[Opening Data to use section]
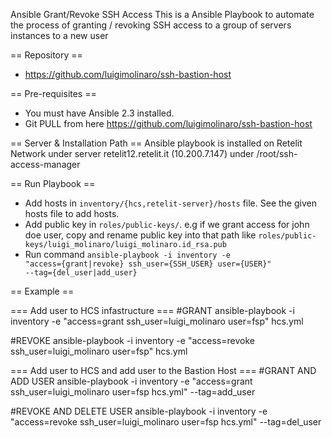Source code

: Ansible Grant/Revoke SSH Access
This is a Ansible Playbook to automate the process of granting / revoking SSH access to a group of servers instances to a new user

== Repository ==
* https://github.com/luigimolinaro/ssh-bastion-host

== Pre-requisites ==
* You must have Ansible 2.3 installed.
* Git PULL from here https://github.com/luigimolinaro/ssh-bastion-host

== Server & Installation Path ==
Ansible playbook is installed on Retelit Network under server retelit12.retelit.it (10.200.7.147) under /root/ssh-access-manager


== Run Playbook ==
* Add hosts in <code>inventory/{hcs,retelit-server}/hosts</code> file. See the given hosts file to add hosts.
* Add public key in <code>roles/public-keys/</code>. e.g if we grant access for john doe user, copy and rename public key into that path like <code>roles/public-keys/luigi_molinaro/luigi_molinaro.id_rsa.pub</code>
* Run command <code>ansible-playbook -i inventory -e "access={grant|revoke} ssh_user={SSH_USER} user={USER}" --tag={del_user|add_user}</code>

== Example ==

=== Add user to HCS infastructure ===
 #GRANT
 ansible-playbook -i inventory -e "access=grant ssh_user=luigi_molinaro user=fsp" hcs.yml

 #REVOKE
 ansible-playbook -i inventory -e "access=revoke ssh_user=luigi_molinaro user=fsp" hcs.yml

=== Add user to HCS and add user to the Bastion Host ===
 #GRANT AND ADD USER
 ansible-playbook -i inventory -e "access=grant ssh_user=luigi_molinaro user=fsp hcs.yml" --tag=add_user

 #REVOKE AND DELETE USER
 ansible-playbook -i inventory -e "access=revoke ssh_user=luigi_molinaro user=fsp hcs.yml" --tag=del_user

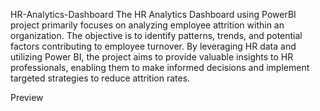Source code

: HR-Analytics-Dashboard
The HR Analytics Dashboard using PowerBI project primarily focuses on analyzing employee attrition within an organization. The objective is to identify patterns, trends, and potential factors contributing to employee turnover. By leveraging HR data and utilizing Power BI, the project aims to provide valuable insights to HR professionals, enabling them to make informed decisions and implement targeted strategies to reduce attrition rates.

Preview

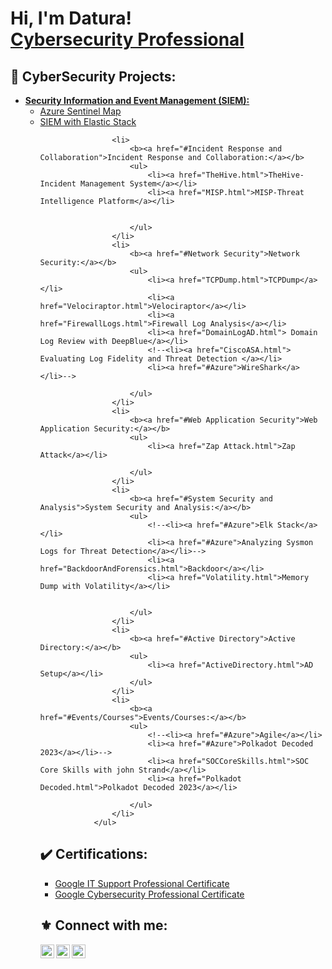 <h1>Hi, I'm Datura! <br/><a href="https://www.linkedin.com/in/miguel54nogueira/">Cybersecurity Professional</a></h1>

<h2>🔱 CyberSecurity Projects:</h2>

<ul>
					<li>
						<b><a href="#Security Information and Event Management">Security Information and Event Management
								(SIEM):</a></b>
						<ul>
							<li><a href="Azure.html">Azure Sentinel Map</a></li>
							<li><a href="Elastic.html">SIEM with Elastic Stack</a></li>


					
					<li>
						<b><a href="#Incident Response and Collaboration">Incident Response and Collaboration:</a></b>
						<ul>
							<li><a href="TheHive.html">TheHive-Incident Management System</a></li>
							<li><a href="MISP.html">MISP-Threat Intelligence Platform</a></li>


						</ul>
					</li>
					<li>
						<b><a href="#Network Security">Network Security:</a></b>
						<ul>
							<li><a href="TCPDump.html">TCPDump</a></li>
							<li><a href="Velociraptor.html">Velociraptor</a></li>
							<li><a href="FirewallLogs.html">Firewall Log Analysis</a></li>
							<li><a href="DomainLogAD.html"> Domain Log Review with DeepBlue</a></li>
							<!--<li><a href="CiscoASA.html"> Evaluating Log Fidelity and Threat Detection </a></li>
							<li><a href="#Azure">WireShark</a></li>-->

						</ul>
					</li>
					<li>
						<b><a href="#Web Application Security">Web Application Security:</a></b>
						<ul>
							<li><a href="Zap Attack.html">Zap Attack</a></li>

						</ul>
					</li>
					<li>
						<b><a href="#System Security and Analysis">System Security and Analysis:</a></b>
						<ul>
							<!--<li><a href="#Azure">Elk Stack</a></li>
							<li><a href="#Azure">Analyzing Sysmon Logs for Threat Detection</a></li>-->
							<li><a href="BackdoorAndForensics.html">Backdoor</a></li>
							<li><a href="Volatility.html">Memory Dump with Volatility</a></li>


						</ul>
					</li>
					<li>
						<b><a href="#Active Directory">Active Directory:</a></b>
						<ul>
							<li><a href="ActiveDirectory.html">AD Setup</a></li>
						</ul>
					</li>
					<li>
						<b><a href="#Events/Courses">Events/Courses:</a></b>
						<ul>
							<!--<li><a href="#Azure">Agile</a></li>
							<li><a href="#Azure">Polkadot Decoded 2023</a></li>-->
							<li><a href="SOCCoreSkills.html">SOC Core Skills with john Strand</a></li>
							<li><a href="Polkadot Decoded.html">Polkadot Decoded 2023</a></li>

						</ul>
					</li>
				</ul>


<h2>✔️    Certifications:</h2>

- [Google IT Support Professional Certificate](https://www.credly.com/badges/7280df6c-5888-4ab6-a21f-35d6b2780cf4/public_url)
- [Google Cybersecurity Professional Certificate](https://www.credly.com/badges/b959619b-170e-4bf5-a031-0f6ccb1c09a2/public_url)


<!-- <h2>📜 CTF's</h2> -->



<h2> ⚜️ Connect with me:</h2>


[<img align="left" alt="JoshMadakor | YouTube" width="22px" src="https://cdn.jsdelivr.net/npm/simple-icons@v3/icons/youtube.svg" />][youtube]
[<img align="left" alt="JoshMadakor | Twitter" width="22px" src="https://cdn.jsdelivr.net/npm/simple-icons@v3/icons/twitter.svg" />][twitter]
[<img align="left" alt="JoshMadakor | LinkedIn" width="22px" src="https://cdn.jsdelivr.net/npm/simple-icons@v3/icons/linkedin.svg" />][linkedin]

[twitter]: https://twitter.com/joshmadakor
[youtube]: https://www.youtube.com/c/joshmadakor
[linkedin]: https://www.linkedin.com/in/miguel54nogueira/

<!--

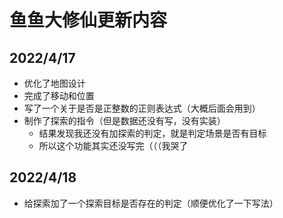 # 鱼鱼大修仙更新内容

## 2022/4/17

- 优化了地图设计
- 完成了移动和位置
- 写了一个关于是否是正整数的正则表达式（大概后面会用到）
- 制作了探索的指令（但是数据还没有写，没有实装）
  - 结果发现我还没有加探索的判定，就是判定场景是否有目标
  - 所以这个功能其实还没写完（（（我哭了

## 2022/4/18

- 给探索加了一个探索目标是否存在的判定（顺便优化了一下写法）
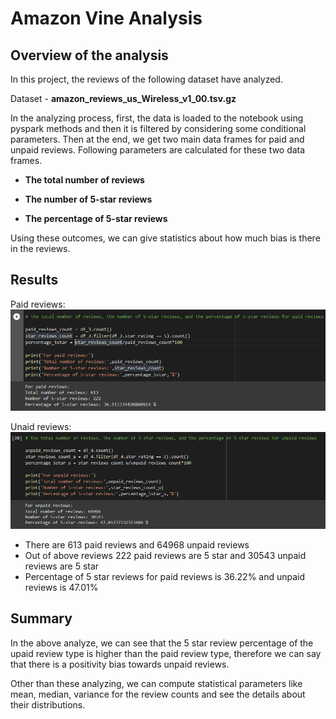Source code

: # Amazon Vine Analysis

## Overview of the analysis

In this project, the reviews of the following dataset have analyzed.

Dataset - **amazon_reviews_us_Wireless_v1_00.tsv.gz**

In the analyzing process, first, the data is loaded to the notebook using pyspark methods and then it is filtered by considering some conditional parameters. Then at the end, we get two main data frames for paid and unpaid reviews. Following parameters are calculated for these two data frames.

- **The total number of reviews**

- **The number of 5-star reviews**

- **The percentage of 5-star reviews**

Using these outcomes, we can give statistics about how much bias is there in the reviews.

## Results

Paid reviews:
![paid_review_statistic](images/paid.png)

Unaid reviews:
![unpaid_review_statistic](images/unpaid.png)

- There are 613 paid reviews and 64968 unpaid reviews
- Out of above reviews 222 paid reviews are 5 star and 30543 unpaid reviews are 5 star
- Percentage of 5 star reviews for paid reviews is 36.22% and unpaid reviews is 47.01%

## Summary

In the above analyze, we can see that the 5 star review percentage of the upaid review type is higher than the paid review type, therefore we can say that there is a positivity bias towards unpaid reviews.

Other than these analyzing, we can compute statistical parameters like mean, median, variance for the review counts and see the details about their distributions.
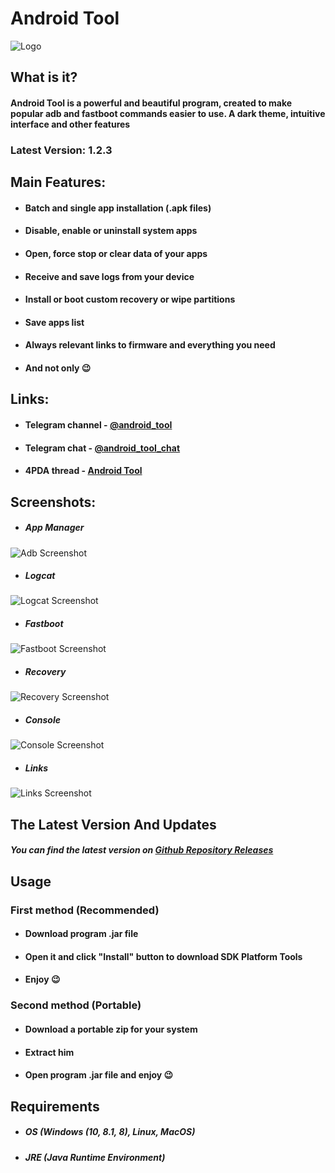 # Android Tool

  ![Logo](https://i.imgur.com/39WxvOV.png)
  
  ## What is it?

  #### Android Tool is a powerful and beautiful program, created to make popular adb and fastboot commands easier to use. A dark theme, intuitive interface and other features
  ### Latest Version: **1.2.3**
  ## Main Features:
  * #### Batch and single app installation (.apk files)
  * #### Disable, enable or uninstall system apps
  * #### Open, force stop or clear data of your apps
  * #### Receive and save logs from your device
  * #### Install or boot custom recovery or wipe partitions
  * #### Save apps list
  * #### Always relevant links to firmware and everything you need
  * #### And not only 😉
  
  ## Links:
  * #### Telegram channel - [@android_tooI](https://t.me/android_tooI)
  * #### Telegram chat - [@android_tooI_chat](https://t.me/android_tooI_chat)
  * #### 4PDA thread - [Android Tool](https://4pda.ru/forum/index.php?showtopic=1000362)

  ## Screenshots:
  * ##### App Manager 
  ![Adb Screenshot](https://i.imgur.com/NRrZ5oY.png)
  * ##### Logcat
  ![Logcat Screenshot](https://i.imgur.com/Lw8tmvf.png)
  * ##### Fastboot 
  ![Fastboot Screenshot](https://i.imgur.com/j4RAqKL.png)
  * ##### Recovery
  ![Recovery Screenshot](https://i.imgur.com/GSBSGcJ.png)
  * ##### Console
  ![Console Screenshot](https://i.imgur.com/8xlIacy.png)
  * ##### Links
  ![Links Screenshot](https://i.imgur.com/gZQgPdL.png)

  ## The Latest Version And Updates
  ##### You can find the latest version on [Github Repository Releases](https://github.com/fast-geek/Android-Tool/releases)

  ## Usage
  ### First method (Recommended)
  * #### Download program .jar file
  * #### Open it and click "Install" button to download SDK Platform Tools
  * #### Enjoy 😉
  ### Second method (Portable)
  * #### Download a portable zip for your system
  * #### Extract him
  * #### Open program .jar file and enjoy 😉 

  ## Requirements

  * ##### OS (Windows (10, 8.1, 8), Linux, MacOS)
  * ##### JRE (Java Runtime Environment)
[Closing Data to use section]
(Exercise goal) In the records above, find the line containing "Add public key" and output every line from the first through that one, exactly, omitting pictures.

(Response box)
Source code

: Ansible Grant/Revoke SSH Access
This is a Ansible Playbook to automate the process of granting / revoking SSH access to a group of servers instances to a new user

== Repository ==
* https://github.com/luigimolinaro/ssh-bastion-host

== Pre-requisites ==
* You must have Ansible 2.3 installed.
* Git PULL from here https://github.com/luigimolinaro/ssh-bastion-host

== Server & Installation Path ==
Ansible playbook is installed on Retelit Network under server retelit12.retelit.it (10.200.7.147) under /root/ssh-access-manager


== Run Playbook ==
* Add hosts in <code>inventory/{hcs,retelit-server}/hosts</code> file. See the given hosts file to add hosts.
* Add public key in <code>roles/public-keys/</code>. e.g if we grant access for john doe user, copy and rename public key into that path like <code>roles/public-keys/luigi_molinaro/luigi_molinaro.id_rsa.pub</code>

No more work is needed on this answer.